Segment Open
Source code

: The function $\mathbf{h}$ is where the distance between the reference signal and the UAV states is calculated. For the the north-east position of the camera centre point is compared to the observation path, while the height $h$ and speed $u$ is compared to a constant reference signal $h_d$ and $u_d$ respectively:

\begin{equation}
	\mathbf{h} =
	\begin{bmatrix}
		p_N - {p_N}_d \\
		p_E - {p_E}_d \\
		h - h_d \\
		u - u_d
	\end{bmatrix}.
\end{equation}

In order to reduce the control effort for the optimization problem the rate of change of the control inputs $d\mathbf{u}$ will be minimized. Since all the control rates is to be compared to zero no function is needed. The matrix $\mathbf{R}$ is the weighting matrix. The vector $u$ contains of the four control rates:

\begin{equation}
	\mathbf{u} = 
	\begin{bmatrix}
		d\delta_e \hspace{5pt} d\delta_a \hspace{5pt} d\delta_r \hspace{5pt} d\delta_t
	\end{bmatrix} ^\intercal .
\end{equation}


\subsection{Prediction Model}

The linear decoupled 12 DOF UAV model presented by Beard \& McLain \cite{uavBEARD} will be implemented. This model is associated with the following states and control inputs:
Segment Closed
Segment Open
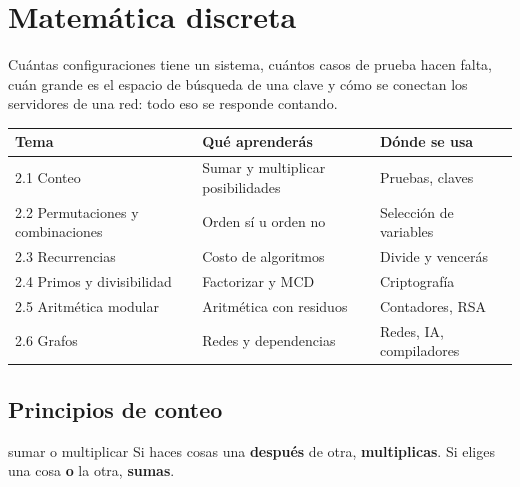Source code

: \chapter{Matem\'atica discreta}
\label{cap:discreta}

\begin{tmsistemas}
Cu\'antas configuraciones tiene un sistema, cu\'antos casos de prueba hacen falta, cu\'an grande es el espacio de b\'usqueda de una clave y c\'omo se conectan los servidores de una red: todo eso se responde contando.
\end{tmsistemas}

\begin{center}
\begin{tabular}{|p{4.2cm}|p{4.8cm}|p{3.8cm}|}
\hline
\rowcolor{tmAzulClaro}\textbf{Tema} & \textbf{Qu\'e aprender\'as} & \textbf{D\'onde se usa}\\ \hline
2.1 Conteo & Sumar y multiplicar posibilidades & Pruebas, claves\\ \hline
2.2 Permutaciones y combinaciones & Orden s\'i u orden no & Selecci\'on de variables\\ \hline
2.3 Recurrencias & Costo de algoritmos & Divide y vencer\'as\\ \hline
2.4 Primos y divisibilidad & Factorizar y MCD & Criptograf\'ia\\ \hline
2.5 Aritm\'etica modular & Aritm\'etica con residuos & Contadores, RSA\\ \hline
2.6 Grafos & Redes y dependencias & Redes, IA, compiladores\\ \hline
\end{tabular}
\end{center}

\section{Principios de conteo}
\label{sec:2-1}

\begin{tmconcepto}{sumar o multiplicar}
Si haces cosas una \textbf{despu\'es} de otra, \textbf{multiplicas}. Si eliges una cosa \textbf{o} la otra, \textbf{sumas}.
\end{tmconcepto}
Segment Closed
PROBLEM REQUIREMENTS:
Extract every line above containing the word "multiplicar".

SOLUTION TO THE EXERCISE:
2.1 Conteo & Sumar y multiplicar posibilidades & Pruebas, claves\\ \hline
\begin{tmconcepto}{sumar o multiplicar}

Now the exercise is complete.